**What you are asked to do:** The result should be every line of the listing that holds the word "poderá".

**Data:**
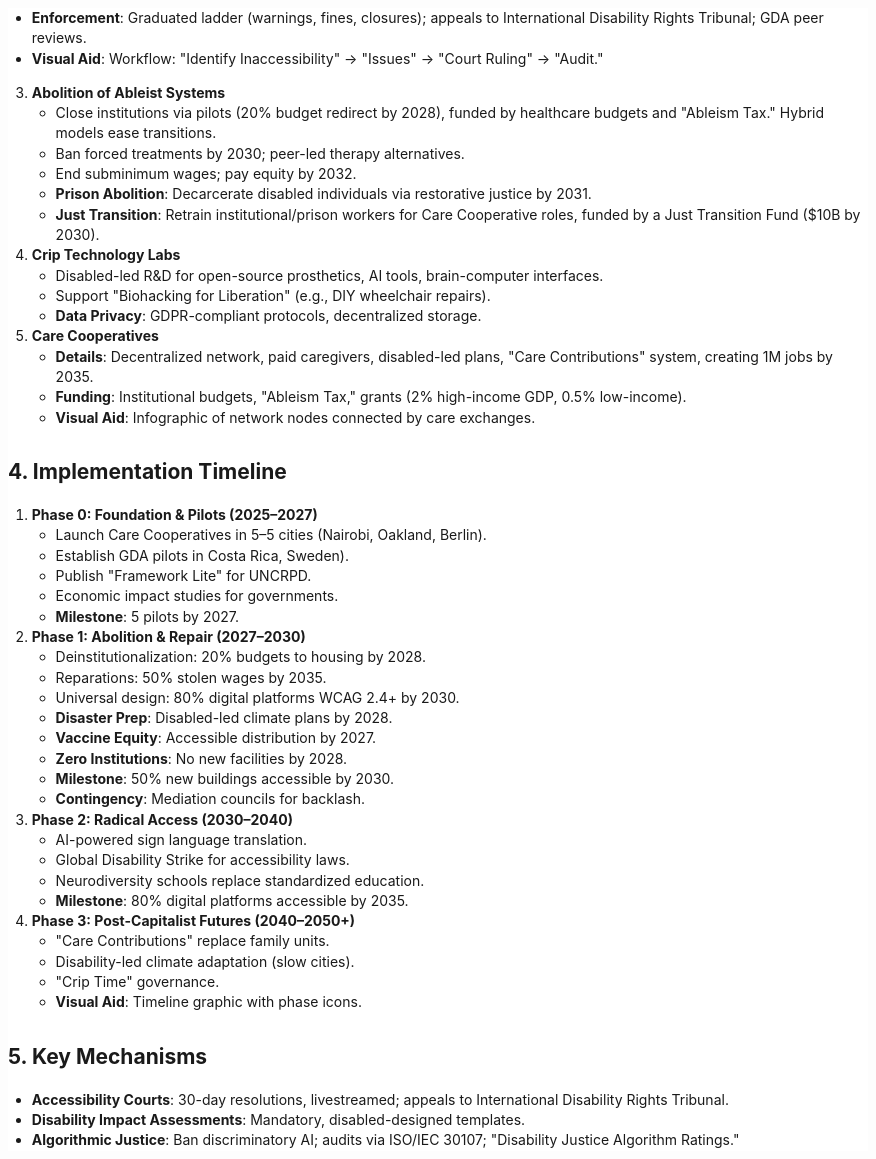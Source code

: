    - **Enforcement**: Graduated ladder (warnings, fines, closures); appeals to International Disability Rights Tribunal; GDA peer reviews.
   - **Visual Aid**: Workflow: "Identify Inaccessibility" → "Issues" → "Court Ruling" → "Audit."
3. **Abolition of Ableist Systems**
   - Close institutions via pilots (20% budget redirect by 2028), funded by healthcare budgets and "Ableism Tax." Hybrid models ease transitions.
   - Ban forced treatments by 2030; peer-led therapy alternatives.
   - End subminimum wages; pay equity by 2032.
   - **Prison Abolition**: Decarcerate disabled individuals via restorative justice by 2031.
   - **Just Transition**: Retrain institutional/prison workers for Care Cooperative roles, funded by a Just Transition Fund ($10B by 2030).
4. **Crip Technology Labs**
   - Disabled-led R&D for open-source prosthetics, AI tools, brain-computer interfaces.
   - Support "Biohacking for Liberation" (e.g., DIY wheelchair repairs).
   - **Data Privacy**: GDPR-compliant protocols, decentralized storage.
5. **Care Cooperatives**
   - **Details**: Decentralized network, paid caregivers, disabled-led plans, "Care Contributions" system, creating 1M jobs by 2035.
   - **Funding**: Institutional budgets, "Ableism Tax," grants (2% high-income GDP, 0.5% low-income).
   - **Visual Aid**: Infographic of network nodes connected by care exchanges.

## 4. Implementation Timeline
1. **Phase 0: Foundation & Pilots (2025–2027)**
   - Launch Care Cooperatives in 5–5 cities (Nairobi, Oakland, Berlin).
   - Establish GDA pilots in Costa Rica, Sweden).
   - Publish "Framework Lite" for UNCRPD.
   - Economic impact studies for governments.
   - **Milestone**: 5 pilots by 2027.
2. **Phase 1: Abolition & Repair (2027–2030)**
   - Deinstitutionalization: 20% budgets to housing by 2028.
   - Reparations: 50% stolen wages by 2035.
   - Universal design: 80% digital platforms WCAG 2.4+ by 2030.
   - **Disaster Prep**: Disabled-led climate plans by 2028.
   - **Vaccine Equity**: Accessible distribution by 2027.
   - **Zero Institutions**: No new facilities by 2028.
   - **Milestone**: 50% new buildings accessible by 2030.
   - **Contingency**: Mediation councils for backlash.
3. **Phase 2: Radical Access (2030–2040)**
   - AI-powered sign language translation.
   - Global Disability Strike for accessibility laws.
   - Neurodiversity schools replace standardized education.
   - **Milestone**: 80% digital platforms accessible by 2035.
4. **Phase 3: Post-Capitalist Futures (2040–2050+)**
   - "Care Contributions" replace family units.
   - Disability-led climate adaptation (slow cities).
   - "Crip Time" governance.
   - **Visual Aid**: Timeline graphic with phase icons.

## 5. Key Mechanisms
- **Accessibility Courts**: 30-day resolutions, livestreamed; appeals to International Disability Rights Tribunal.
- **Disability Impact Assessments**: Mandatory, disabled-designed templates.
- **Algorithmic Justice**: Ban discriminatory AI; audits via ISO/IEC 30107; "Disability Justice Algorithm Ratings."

==

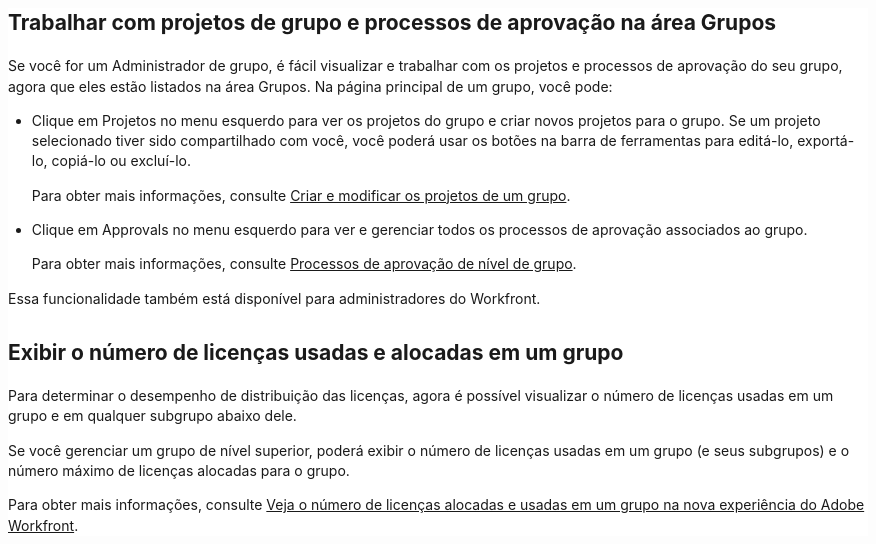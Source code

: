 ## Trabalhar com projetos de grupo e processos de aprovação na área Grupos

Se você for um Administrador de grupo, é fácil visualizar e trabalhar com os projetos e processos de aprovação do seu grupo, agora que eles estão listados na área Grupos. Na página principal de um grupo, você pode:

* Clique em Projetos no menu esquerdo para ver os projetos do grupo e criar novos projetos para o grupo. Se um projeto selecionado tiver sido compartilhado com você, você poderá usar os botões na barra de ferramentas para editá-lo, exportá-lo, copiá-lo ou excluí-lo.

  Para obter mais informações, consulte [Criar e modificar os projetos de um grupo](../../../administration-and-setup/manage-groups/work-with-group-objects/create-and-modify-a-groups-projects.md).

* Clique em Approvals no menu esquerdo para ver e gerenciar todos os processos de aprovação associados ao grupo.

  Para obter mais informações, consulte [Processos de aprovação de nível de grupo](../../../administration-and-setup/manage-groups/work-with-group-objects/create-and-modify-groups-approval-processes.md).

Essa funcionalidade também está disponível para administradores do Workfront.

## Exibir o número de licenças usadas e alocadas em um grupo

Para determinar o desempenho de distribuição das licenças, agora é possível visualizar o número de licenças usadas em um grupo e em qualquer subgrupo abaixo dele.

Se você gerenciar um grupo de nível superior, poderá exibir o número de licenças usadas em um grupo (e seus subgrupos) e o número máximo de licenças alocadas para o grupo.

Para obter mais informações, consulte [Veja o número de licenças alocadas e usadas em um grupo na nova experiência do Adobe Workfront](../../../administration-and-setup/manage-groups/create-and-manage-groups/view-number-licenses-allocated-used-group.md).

**Task output:**
* Clique em Projetos no menu esquerdo para ver os projetos do grupo e criar novos projetos para o grupo. Se um projeto selecionado tiver sido compartilhado com você, você poderá usar os botões na barra de ferramentas para editá-lo, exportá-lo, copiá-lo ou excluí-lo.
Se você gerenciar um grupo de nível superior, poderá exibir o número de licenças usadas em um grupo (e seus subgrupos) e o número máximo de licenças alocadas para o grupo.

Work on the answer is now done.